Outtakes: Matt Fraction

Over at Bookslut this month, I forego my usual column for an epic interview with writer Matt Fraction about the return of his comic Casanova. It’s amazing what a difference it makes when someone happily gives you over an hour to chat instead of the twenty minutes common to film and TV interviews. I hope you agree.

As always, there was plenty we talked about that didn’t make the final cut, mostly because I try to keep my Bookslut stuff from becoming too seeped in superheroes. (I fail at this with embarrassing regularity.)

Here’s a little more of our conversation about comics as cinema, accelerated storytelling, his superhero writing on Iron Man and Fear Itself, and his appreciation of Grant Morrison’s Final Crisis.

                                                              

One thing I admire about Casanova is its crazy economy of storytelling. And that’s one reason why I can’t imagine Casanova: The Movie – unless it was something like Total Recall was to Philip K. Dick. Casanova feels more comic-specific than, maybe, your superhero stuff. Would you agree?

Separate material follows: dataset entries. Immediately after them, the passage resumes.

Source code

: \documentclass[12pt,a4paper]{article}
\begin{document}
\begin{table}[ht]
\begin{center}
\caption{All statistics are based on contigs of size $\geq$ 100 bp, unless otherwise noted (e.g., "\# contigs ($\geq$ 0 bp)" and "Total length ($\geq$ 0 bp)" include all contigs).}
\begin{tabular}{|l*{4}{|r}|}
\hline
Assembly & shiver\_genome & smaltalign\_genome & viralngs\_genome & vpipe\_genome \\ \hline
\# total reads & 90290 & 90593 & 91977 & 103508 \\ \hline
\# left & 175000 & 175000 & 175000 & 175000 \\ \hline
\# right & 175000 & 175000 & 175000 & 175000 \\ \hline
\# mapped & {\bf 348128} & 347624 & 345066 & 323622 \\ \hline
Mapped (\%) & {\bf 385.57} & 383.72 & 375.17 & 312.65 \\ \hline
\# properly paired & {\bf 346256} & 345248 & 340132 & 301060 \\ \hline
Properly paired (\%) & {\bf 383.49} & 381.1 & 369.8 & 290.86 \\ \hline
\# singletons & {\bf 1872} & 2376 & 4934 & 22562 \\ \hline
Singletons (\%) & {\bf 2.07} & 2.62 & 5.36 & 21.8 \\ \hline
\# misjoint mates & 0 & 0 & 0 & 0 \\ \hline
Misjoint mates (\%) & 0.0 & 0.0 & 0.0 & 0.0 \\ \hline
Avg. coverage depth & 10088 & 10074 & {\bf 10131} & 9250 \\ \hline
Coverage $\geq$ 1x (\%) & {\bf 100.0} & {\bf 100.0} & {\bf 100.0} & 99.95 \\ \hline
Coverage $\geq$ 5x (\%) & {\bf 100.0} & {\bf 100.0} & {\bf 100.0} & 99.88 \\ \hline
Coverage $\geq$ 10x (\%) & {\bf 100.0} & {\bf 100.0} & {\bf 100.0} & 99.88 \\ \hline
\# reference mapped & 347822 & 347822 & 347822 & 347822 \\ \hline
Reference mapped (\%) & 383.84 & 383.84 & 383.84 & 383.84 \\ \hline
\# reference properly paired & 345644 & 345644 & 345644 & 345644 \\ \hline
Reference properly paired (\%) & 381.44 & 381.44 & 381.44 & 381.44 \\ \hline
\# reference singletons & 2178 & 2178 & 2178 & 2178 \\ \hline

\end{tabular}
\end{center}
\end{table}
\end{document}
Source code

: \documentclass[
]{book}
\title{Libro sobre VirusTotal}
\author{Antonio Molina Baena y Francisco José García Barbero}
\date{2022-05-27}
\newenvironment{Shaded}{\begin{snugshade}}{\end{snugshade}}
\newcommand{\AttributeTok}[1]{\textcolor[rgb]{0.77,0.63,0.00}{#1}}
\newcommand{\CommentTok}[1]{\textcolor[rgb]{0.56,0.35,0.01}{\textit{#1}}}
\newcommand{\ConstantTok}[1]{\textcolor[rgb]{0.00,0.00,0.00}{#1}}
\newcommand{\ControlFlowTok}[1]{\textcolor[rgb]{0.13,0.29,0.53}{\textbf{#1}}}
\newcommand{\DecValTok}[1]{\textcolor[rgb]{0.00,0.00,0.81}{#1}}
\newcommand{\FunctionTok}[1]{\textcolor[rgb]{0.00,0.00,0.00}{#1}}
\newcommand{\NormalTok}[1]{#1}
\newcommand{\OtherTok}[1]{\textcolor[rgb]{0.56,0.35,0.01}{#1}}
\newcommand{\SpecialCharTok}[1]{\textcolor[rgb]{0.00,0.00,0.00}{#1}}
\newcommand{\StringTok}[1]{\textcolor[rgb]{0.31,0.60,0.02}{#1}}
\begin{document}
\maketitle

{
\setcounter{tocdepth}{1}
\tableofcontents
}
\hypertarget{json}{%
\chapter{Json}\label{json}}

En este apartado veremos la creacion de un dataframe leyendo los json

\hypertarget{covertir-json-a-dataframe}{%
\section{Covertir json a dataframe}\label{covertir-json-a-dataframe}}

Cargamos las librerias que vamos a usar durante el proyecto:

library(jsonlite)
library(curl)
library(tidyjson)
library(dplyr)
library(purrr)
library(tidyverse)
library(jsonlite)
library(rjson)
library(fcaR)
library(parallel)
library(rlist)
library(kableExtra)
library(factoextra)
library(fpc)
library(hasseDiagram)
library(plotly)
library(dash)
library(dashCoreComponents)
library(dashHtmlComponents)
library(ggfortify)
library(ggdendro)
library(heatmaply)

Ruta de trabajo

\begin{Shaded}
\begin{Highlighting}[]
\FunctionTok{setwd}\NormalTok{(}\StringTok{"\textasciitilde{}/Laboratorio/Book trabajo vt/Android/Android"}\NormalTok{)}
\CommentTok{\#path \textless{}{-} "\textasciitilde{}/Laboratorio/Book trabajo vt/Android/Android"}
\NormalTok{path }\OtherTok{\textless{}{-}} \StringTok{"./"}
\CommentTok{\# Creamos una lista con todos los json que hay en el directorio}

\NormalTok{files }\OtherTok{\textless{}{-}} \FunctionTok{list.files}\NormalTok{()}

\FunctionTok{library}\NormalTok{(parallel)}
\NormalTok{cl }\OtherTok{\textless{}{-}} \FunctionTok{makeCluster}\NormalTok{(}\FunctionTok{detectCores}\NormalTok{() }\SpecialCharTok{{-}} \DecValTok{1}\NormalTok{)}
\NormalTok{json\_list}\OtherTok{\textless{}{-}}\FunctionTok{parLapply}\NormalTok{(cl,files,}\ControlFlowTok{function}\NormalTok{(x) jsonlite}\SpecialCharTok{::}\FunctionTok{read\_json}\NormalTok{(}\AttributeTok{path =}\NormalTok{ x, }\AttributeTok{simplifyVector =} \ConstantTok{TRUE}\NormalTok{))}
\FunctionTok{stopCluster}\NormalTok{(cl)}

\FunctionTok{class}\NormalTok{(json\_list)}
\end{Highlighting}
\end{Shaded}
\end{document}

I hope not. I think that’d mean the superhero stuff fails on some level.

Perhaps it’s just that your Iron Man seems born out of the Robert Downey Jr. take on the character.

That’s an illusion of publication schedule. I had four or five issues in the can when the first film came out. I had no special access; I saw the trailer when everybody else saw the trailer.

So why does Iron Man feel more ‘cinematic’ to me than Casanova?

I think that’s the grammar of superhero comics right now – or, rather, it was when I came in. Over this last year, from issue #500, Iron Man’s started to change. You can see the pages changing, the density change. As Fear Itself came along it kind of had to grow backwards a little bit, but you’ll see change coming out the other side. That’s my own proclivities as much as anything else. That was the grammar – or the accent, maybe – of the language that superhero comics were speaking. Three, four panel pages.

I got a really fascinating note from Joe Quesada on the first issue of Fear Itself: that I write so close to the bone, I carve away so much, we had a 48-page event that read like a 22-page comic. And that was a problem. I’d cut away so much in the interest of keeping things super-accelerated that I’d crossed the threshold and he found it too brisk. Fear Itself #1 is huge. It’s a big comic where a lot of things happen. It’s not slight – it’s lean. So I did a draft where I went back and added, which I hardly ever do, you know? And he was absolutely right. It was an incredibly trenchant observation. My natural instinct is to cut away, cut and cut and cut, until acceleration is almost a character.

It’s funny that in blockbuster crossover comics like Fear Itself – or Grant Morrison’s Final Crisis – you get to have an economy that you mightn’t in regular titles. They deal with so many characters, so much appearing on every page…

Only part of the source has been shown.